**TASK INSTRUCTIONS**
Reproduce every line of the listing as written, apart from the pictures.

EXERCISE DATA Block Start

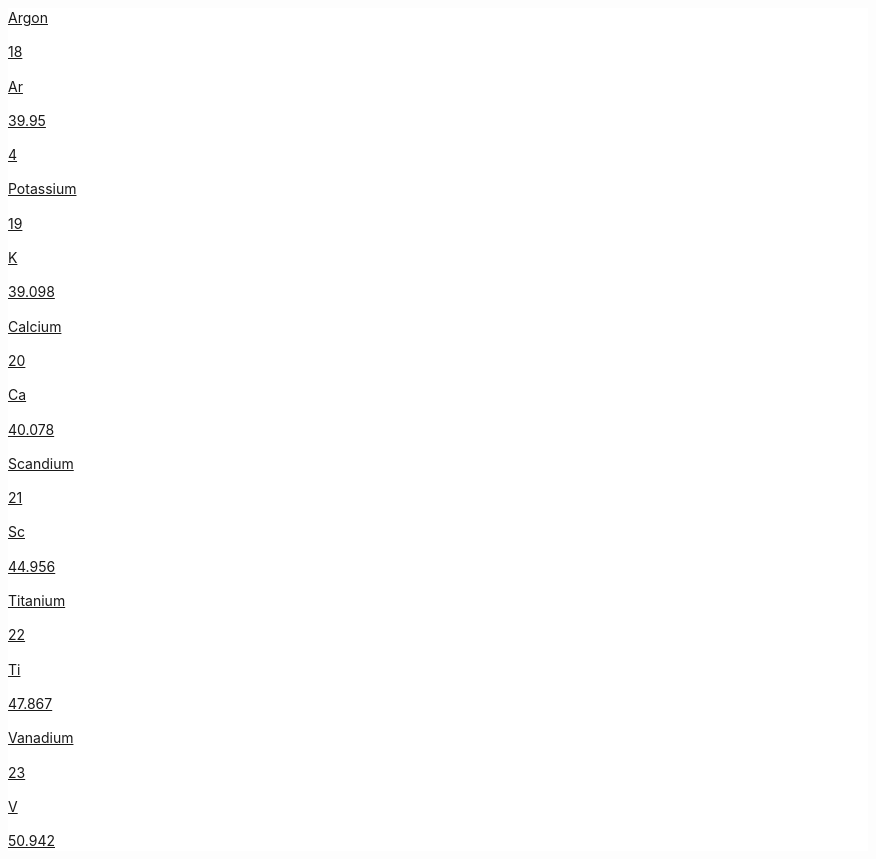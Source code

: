 <td>
<p><span class="nounderlines"><a title="Argon" href="https://en.wikipedia.org/wiki/Argon"><span title="Ar, argon">Argon</span></a></span></p>
<p><span class="nounderlines"><a title="Argon" href="https://en.wikipedia.org/wiki/Argon"><span title="Ar, argon">18</span></a></span></p>
<p><span class="nounderlines"><a title="Argon" href="https://en.wikipedia.org/wiki/Argon"><span title="Ar, argon">Ar</span></a></span></p>
<p><span class="nounderlines"><a title="Argon" href="https://en.wikipedia.org/wiki/Argon"><span title="Ar, argon"><span class="nowrap">39.95</span></span></a></span></p>
</td>
</tr>
<tr>
<th><a title="Period 4 element" href="https://en.wikipedia.org/wiki/Period_4_element">4</a></th>
<td>
<p><span class="nounderlines"><a title="Potassium" href="https://en.wikipedia.org/wiki/Potassium"><span title="K , potassium">Potas&shy;sium</span></a></span></p>
<p><span class="nounderlines"><a title="Potassium" href="https://en.wikipedia.org/wiki/Potassium"><span title="K , potassium">19</span></a></span></p>
<p><span class="nounderlines"><a title="Potassium" href="https://en.wikipedia.org/wiki/Potassium"><span title="K , potassium">K</span></a></span></p>
<p><span class="nounderlines"><a title="Potassium" href="https://en.wikipedia.org/wiki/Potassium"><span title="K , potassium"><span class="nowrap">39.098</span></span></a></span></p>
</td>
<td>
<p><span class="nounderlines"><a title="Calcium" href="https://en.wikipedia.org/wiki/Calcium"><span title="Ca, calcium">Cal&shy;cium</span></a></span></p>
<p><span class="nounderlines"><a title="Calcium" href="https://en.wikipedia.org/wiki/Calcium"><span title="Ca, calcium">20</span></a></span></p>
<p><span class="nounderlines"><a title="Calcium" href="https://en.wikipedia.org/wiki/Calcium"><span title="Ca, calcium">Ca</span></a></span></p>
<p><span class="nounderlines"><a title="Calcium" href="https://en.wikipedia.org/wiki/Calcium"><span title="Ca, calcium"><span class="nowrap">40.078</span></span></a></span></p>
</td>
<td>
<p><span class="nounderlines"><a title="Scandium" href="https://en.wikipedia.org/wiki/Scandium"><span title="Sc, scandium">Scan&shy;dium</span></a></span></p>
<p><span class="nounderlines"><a title="Scandium" href="https://en.wikipedia.org/wiki/Scandium"><span title="Sc, scandium">21</span></a></span></p>
<p><span class="nounderlines"><a title="Scandium" href="https://en.wikipedia.org/wiki/Scandium"><span title="Sc, scandium">Sc</span></a></span></p>
<p><span class="nounderlines"><a title="Scandium" href="https://en.wikipedia.org/wiki/Scandium"><span title="Sc, scandium"><span class="nowrap">44.956</span></span></a></span></p>
</td>
<td>
<p><span class="nounderlines"><a title="Titanium" href="https://en.wikipedia.org/wiki/Titanium"><span title="Ti, titanium">Tita&shy;nium</span></a></span></p>
<p><span class="nounderlines"><a title="Titanium" href="https://en.wikipedia.org/wiki/Titanium"><span title="Ti, titanium">22</span></a></span></p>
<p><span class="nounderlines"><a title="Titanium" href="https://en.wikipedia.org/wiki/Titanium"><span title="Ti, titanium">Ti</span></a></span></p>
<p><span class="nounderlines"><a title="Titanium" href="https://en.wikipedia.org/wiki/Titanium"><span title="Ti, titanium"><span class="nowrap">47.867</span></span></a></span></p>
</td>
<td>
<p><span class="nounderlines"><a title="Vanadium" href="https://en.wikipedia.org/wiki/Vanadium"><span title="V , vanadium">Vana&shy;dium</span></a></span></p>
<p><span class="nounderlines"><a title="Vanadium" href="https://en.wikipedia.org/wiki/Vanadium"><span title="V , vanadium">23</span></a></span></p>
<p><span class="nounderlines"><a title="Vanadium" href="https://en.wikipedia.org/wiki/Vanadium"><span title="V , vanadium">V</span></a></span></p>
<p><span class="nounderlines"><a title="Vanadium" href="https://en.wikipedia.org/wiki/Vanadium"><span title="V , vanadium"><span class="nowrap">50.942</span></span></a></span></p>
</td>
<td>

EXERCISE DATA Block End

**SOLUTION FOR THIS TASK**
Source code

: <td>
<p><span class="nounderlines"><a title="Argon" href="https://en.wikipedia.org/wiki/Argon"><span title="Ar, argon">Argon</span></a></span></p>
<p><span class="nounderlines"><a title="Argon" href="https://en.wikipedia.org/wiki/Argon"><span title="Ar, argon">18</span></a></span></p>
<p><span class="nounderlines"><a title="Argon" href="https://en.wikipedia.org/wiki/Argon"><span title="Ar, argon">Ar</span></a></span></p>
<p><span class="nounderlines"><a title="Argon" href="https://en.wikipedia.org/wiki/Argon"><span title="Ar, argon"><span class="nowrap">39.95</span></span></a></span></p>
</td>
</tr>
<tr>
<th><a title="Period 4 element" href="https://en.wikipedia.org/wiki/Period_4_element">4</a></th>
<td>
<p><span class="nounderlines"><a title="Potassium" href="https://en.wikipedia.org/wiki/Potassium"><span title="K , potassium">Potas&shy;sium</span></a></span></p>
<p><span class="nounderlines"><a title="Potassium" href="https://en.wikipedia.org/wiki/Potassium"><span title="K , potassium">19</span></a></span></p>
<p><span class="nounderlines"><a title="Potassium" href="https://en.wikipedia.org/wiki/Potassium"><span title="K , potassium">K</span></a></span></p>
<p><span class="nounderlines"><a title="Potassium" href="https://en.wikipedia.org/wiki/Potassium"><span title="K , potassium"><span class="nowrap">39.098</span></span></a></span></p>
</td>
<td>
<p><span class="nounderlines"><a title="Calcium" href="https://en.wikipedia.org/wiki/Calcium"><span title="Ca, calcium">Cal&shy;cium</span></a></span></p>
<p><span class="nounderlines"><a title="Calcium" href="https://en.wikipedia.org/wiki/Calcium"><span title="Ca, calcium">20</span></a></span></p>
<p><span class="nounderlines"><a title="Calcium" href="https://en.wikipedia.org/wiki/Calcium"><span title="Ca, calcium">Ca</span></a></span></p>
<p><span class="nounderlines"><a title="Calcium" href="https://en.wikipedia.org/wiki/Calcium"><span title="Ca, calcium"><span class="nowrap">40.078</span></span></a></span></p>
</td>
<td>
<p><span class="nounderlines"><a title="Scandium" href="https://en.wikipedia.org/wiki/Scandium"><span title="Sc, scandium">Scan&shy;dium</span></a></span></p>
<p><span class="nounderlines"><a title="Scandium" href="https://en.wikipedia.org/wiki/Scandium"><span title="Sc, scandium">21</span></a></span></p>
<p><span class="nounderlines"><a title="Scandium" href="https://en.wikipedia.org/wiki/Scandium"><span title="Sc, scandium">Sc</span></a></span></p>
<p><span class="nounderlines"><a title="Scandium" href="https://en.wikipedia.org/wiki/Scandium"><span title="Sc, scandium"><span class="nowrap">44.956</span></span></a></span></p>
</td>
<td>
<p><span class="nounderlines"><a title="Titanium" href="https://en.wikipedia.org/wiki/Titanium"><span title="Ti, titanium">Tita&shy;nium</span></a></span></p>
<p><span class="nounderlines"><a title="Titanium" href="https://en.wikipedia.org/wiki/Titanium"><span title="Ti, titanium">22</span></a></span></p>
<p><span class="nounderlines"><a title="Titanium" href="https://en.wikipedia.org/wiki/Titanium"><span title="Ti, titanium">Ti</span></a></span></p>
<p><span class="nounderlines"><a title="Titanium" href="https://en.wikipedia.org/wiki/Titanium"><span title="Ti, titanium"><span class="nowrap">47.867</span></span></a></span></p>
</td>
<td>
<p><span class="nounderlines"><a title="Vanadium" href="https://en.wikipedia.org/wiki/Vanadium"><span title="V , vanadium">Vana&shy;dium</span></a></span></p>
<p><span class="nounderlines"><a title="Vanadium" href="https://en.wikipedia.org/wiki/Vanadium"><span title="V , vanadium">23</span></a></span></p>
<p><span class="nounderlines"><a title="Vanadium" href="https://en.wikipedia.org/wiki/Vanadium"><span title="V , vanadium">V</span></a></span></p>
<p><span class="nounderlines"><a title="Vanadium" href="https://en.wikipedia.org/wiki/Vanadium"><span title="V , vanadium"><span class="nowrap">50.942</span></span></a></span></p>
</td>
<td>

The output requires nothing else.